The subsequent requests become much lighter because the images can be cached as can the JavaScript and CSS files. As a sidebar, you want to use a tool like Fiddler ( http://www.fiddlertool.com), to make sure your browsers are only re-requesting the files they need.

Some of the techniques for managing session state rely upon an increase in page weight. It’s possible to transmit some data in the form of hidden fields on a form or as a cookie to the browser. The browser will dutifully transmit this data back to the server when it’s asked to. This increases the communications in both directions, however, if the amount of data being transmitted back and forth isn’t that large it can be a good technique for managing the amount of back end IO on a database server.

An argument that was made a while ago, which isn’t really an issue today is that users may turn off cookies. It’s certainly true that you need to check for this because if they do they’ll break any mechanism you use to send data to them. However, because most sites require cookies, most users leave them turned on meaning that you don’t have to be concerned about sending them session data via cookies. This is much more practical than the URL encoding strategies and form posting strategies that can be used to make sure you can get posted data back. I won’t go into these two techniques but they essentially encode the information into the URL or force each page to be a post so that the client browser posts back hidden form fields.

With any data transmitted to the client there’s the concern for its sensitivity. You wouldn’t want a cookie with the users password to be transmitted because even if you’re running the site over SSL the cookies can get persisted to disk and thereby snooped. It’s possible to specify that cookies are session cookies and shouldn’t be persisted by not every browser honors these requests. As a result you have to assume that whatever you send as a cookie can end up on a disk — and therefore snooped or tampered with.

Encrypting Transmitted Data

Frequently when speaking with web developers, I hear that they don’t need to worry about security because they’re using SSL. While SSL is designed to prevent snooping and tampering during transmission, it doesn’t do anything about securing the information that is on the user’s computer. Securing the information that’s on the user’s computer takes two unique dimensions.

The first dimension is the protection of the user’s data from snooping eyes. In other words, a cookie that has the user’s social security number that they just entered on a form should be encrypted so that it’s protected on the user’s computer.
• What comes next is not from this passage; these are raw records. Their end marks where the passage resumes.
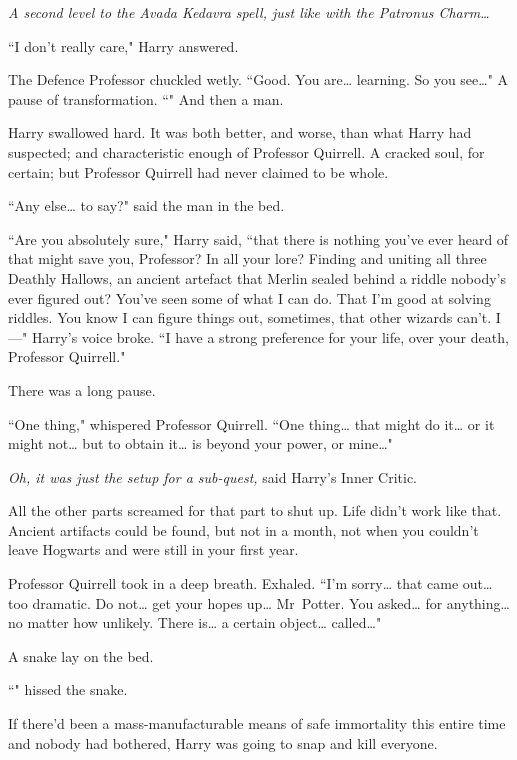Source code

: \emph{A second level to the Avada Kedavra spell, just like with the Patronus Charm{\ldots}}

``I don't really care," Harry answered.

The Defence Professor chuckled wetly. ``Good. You are{\ldots} learning. So you see{\ldots}" A pause of transformation. ``" And then a man.

Harry swallowed hard. It was both better, and worse, than what Harry had suspected; and characteristic enough of Professor Quirrell. A cracked soul, for certain; but Professor Quirrell had never claimed to be whole.

``Any else{\ldots} to say?" said the man in the bed.

``Are you absolutely sure," Harry said, ``that there is nothing you've ever heard of that might save you, Professor? In all your lore? Finding and uniting all three Deathly Hallows, an ancient artefact that Merlin sealed behind a riddle nobody's ever figured out? You've seen some of what I can do. That I'm good at solving riddles. You know I can figure things out, sometimes, that other wizards can't. I—" Harry's voice broke. ``I have a strong preference for your life, over your death, Professor Quirrell."

There was a long pause.

``One thing," whispered Professor Quirrell. ``One thing{\ldots} that might do it{\ldots} or it might not{\ldots} but to obtain it{\ldots} is beyond your power, or mine{\ldots}"

\emph{Oh, it was just the setup for a sub-quest,} said Harry's Inner Critic.

All the other parts screamed for that part to shut up. Life didn't work like that. Ancient artifacts could be found, but not in a month, not when you couldn't leave Hogwarts and were still in your first year.

Professor Quirrell took in a deep breath. Exhaled. ``I'm sorry{\ldots} that came out{\ldots} too dramatic. Do not{\ldots} get your hopes up{\ldots} Mr~Potter. You asked{\ldots} for anything{\ldots} no matter how unlikely. There is{\ldots} a certain object{\ldots} called{\ldots}"

A snake lay on the bed.

``" hissed the snake.

If there'd been a mass-manufacturable means of safe immortality this entire time and nobody had bothered, Harry was going to snap and kill everyone.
The other dimension is the malicious user who’s trying to tamper with the information they have so that they can gain access to things that they shouldn’t have. For instance, storing an unencrypted user id value in a cookie is a bad idea because a malicious person could just change the value and become someone else — if you were using that for their authentication.

Microsoft ASP.NET handles the session key encryption process for you if you use the ASP.NET Membership provider — and has built in tamper resistance for the session ID that is created, however, if you step outside of this to manage your own client storage you’ll definitely need to be concerned with how you’re going to secure the information being stored on the local system. That means understanding a few encryption basics.

Encryption Basics

In computer encryption there are two basic types: symmetric and asymmetric. Symmetric encryption is fast but requires that both the sender (encrypter) and the receiver (decrypter) have the same key. This key management problem — making sure that only the right people have the keys necessary to encrypt and decrypt data is where most encryption mechanisms throughout history have fallen apart. One an enemy (or bad guy) has the encryption key then your messages are no longer safe.

Technologies like Secure Sockets Layer (SSL) do the bulk of their encryption with symmetric encryption because it is so fast. The keys for the symmetric encryption are exchanged through asymmetric encryption which isn’t as fast but doesn’t have the same problem that symmetric encryption has with key distribution.

Asymmetric encryption relies on what’s called a public-private key pair. One key is kept secret and the other key is made public. For instance, let’s take a simplified exchange where we want to exchange some symmetric keys.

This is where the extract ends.